**PROBLEM DETAILS**
Go through the listing below and output exactly the line with "## Section 3: Run your submission.", the line with "7. Wait for", and each line between; omit the rest.

Segment Start: MATERIAL SUPPLIED

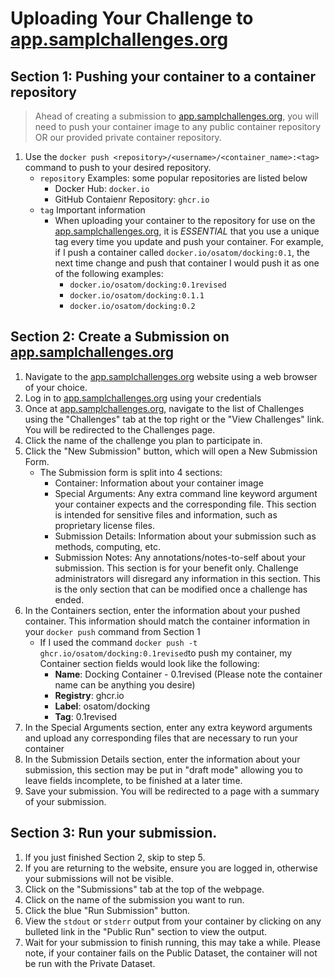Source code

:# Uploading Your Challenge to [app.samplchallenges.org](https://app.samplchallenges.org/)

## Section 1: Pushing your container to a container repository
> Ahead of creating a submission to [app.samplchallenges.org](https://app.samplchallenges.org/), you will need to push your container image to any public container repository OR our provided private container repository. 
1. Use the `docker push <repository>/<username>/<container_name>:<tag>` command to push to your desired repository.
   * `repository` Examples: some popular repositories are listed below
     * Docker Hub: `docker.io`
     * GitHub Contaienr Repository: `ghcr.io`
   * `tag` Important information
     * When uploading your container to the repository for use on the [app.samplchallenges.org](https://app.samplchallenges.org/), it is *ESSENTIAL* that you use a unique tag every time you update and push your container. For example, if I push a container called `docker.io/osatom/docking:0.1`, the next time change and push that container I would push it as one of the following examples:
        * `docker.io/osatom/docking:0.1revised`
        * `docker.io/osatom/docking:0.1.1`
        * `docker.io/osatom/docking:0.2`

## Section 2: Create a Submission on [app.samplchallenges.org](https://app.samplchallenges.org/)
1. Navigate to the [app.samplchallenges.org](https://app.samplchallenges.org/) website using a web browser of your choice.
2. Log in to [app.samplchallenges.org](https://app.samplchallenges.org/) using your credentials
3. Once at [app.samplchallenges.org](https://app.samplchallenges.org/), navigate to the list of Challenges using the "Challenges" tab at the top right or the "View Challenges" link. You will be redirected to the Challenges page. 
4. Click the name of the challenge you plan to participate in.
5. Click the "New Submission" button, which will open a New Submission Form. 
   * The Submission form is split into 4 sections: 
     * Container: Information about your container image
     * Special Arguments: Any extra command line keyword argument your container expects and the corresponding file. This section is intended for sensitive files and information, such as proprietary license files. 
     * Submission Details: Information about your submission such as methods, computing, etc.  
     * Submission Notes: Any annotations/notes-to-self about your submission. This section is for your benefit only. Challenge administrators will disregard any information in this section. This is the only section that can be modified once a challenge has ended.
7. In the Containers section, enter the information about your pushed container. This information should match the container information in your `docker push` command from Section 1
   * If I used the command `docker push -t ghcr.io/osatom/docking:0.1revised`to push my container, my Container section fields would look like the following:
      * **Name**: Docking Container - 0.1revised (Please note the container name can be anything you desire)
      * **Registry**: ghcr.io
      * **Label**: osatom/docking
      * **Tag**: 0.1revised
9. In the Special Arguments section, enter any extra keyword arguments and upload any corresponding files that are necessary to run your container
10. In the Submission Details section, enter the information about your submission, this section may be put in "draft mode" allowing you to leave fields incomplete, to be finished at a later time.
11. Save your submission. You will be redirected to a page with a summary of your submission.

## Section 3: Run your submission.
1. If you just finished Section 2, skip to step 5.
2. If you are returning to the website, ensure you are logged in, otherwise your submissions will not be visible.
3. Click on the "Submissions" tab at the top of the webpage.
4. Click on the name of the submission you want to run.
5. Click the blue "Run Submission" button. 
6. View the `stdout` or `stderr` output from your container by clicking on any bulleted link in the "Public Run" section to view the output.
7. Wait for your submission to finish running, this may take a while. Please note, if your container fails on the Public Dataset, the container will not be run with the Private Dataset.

Segment End: MATERIAL SUPPLIED
Segment Start: MATERIAL SUPPLIED

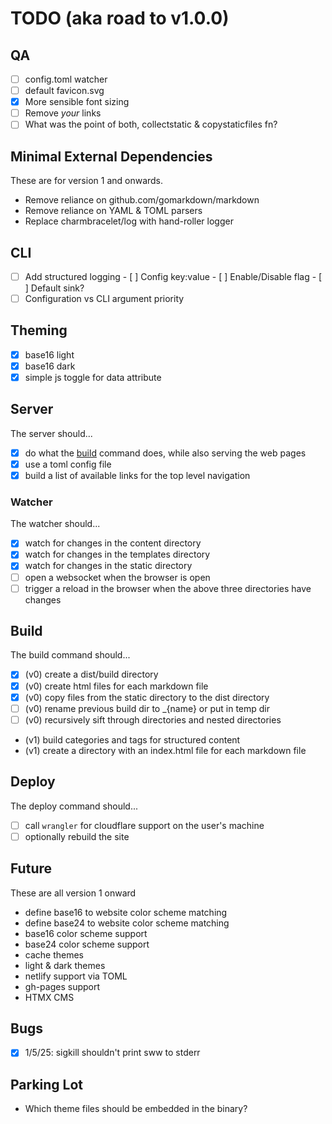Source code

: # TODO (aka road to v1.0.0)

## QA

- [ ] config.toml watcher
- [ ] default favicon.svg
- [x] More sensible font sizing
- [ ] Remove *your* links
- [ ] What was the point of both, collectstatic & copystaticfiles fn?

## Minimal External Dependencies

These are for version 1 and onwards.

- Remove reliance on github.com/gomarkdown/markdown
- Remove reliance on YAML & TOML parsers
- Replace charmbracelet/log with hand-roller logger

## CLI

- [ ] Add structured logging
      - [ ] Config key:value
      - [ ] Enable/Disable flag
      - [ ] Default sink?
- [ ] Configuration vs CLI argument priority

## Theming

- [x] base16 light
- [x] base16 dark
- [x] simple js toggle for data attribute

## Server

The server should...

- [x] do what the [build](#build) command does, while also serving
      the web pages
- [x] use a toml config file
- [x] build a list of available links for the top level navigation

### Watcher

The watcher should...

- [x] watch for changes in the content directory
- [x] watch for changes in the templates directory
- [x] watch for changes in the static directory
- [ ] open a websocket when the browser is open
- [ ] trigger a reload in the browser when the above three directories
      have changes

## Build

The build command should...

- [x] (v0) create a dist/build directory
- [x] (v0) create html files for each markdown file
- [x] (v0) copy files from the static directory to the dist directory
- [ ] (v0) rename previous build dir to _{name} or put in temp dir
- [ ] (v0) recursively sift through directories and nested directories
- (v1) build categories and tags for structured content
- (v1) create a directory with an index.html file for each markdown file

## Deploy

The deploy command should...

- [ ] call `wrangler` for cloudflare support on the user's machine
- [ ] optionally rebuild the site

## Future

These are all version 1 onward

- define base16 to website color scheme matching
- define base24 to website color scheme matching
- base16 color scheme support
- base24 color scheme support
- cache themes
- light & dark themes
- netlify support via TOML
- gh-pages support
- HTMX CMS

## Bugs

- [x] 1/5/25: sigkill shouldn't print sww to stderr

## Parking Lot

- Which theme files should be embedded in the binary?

Segment End: MATERIAL SUPPLIED

**WRITTEN RESPONSE**
## Section 3: Run your submission.
1. If you just finished Section 2, skip to step 5.
2. If you are returning to the website, ensure you are logged in, otherwise your submissions will not be visible.
3. Click on the "Submissions" tab at the top of the webpage.
4. Click on the name of the submission you want to run.
5. Click the blue "Run Submission" button. 
6. View the `stdout` or `stderr` output from your container by clicking on any bulleted link in the "Public Run" section to view the output.
7. Wait for your submission to finish running, this may take a while. Please note, if your container fails on the Public Dataset, the container will not be run with the Private Dataset.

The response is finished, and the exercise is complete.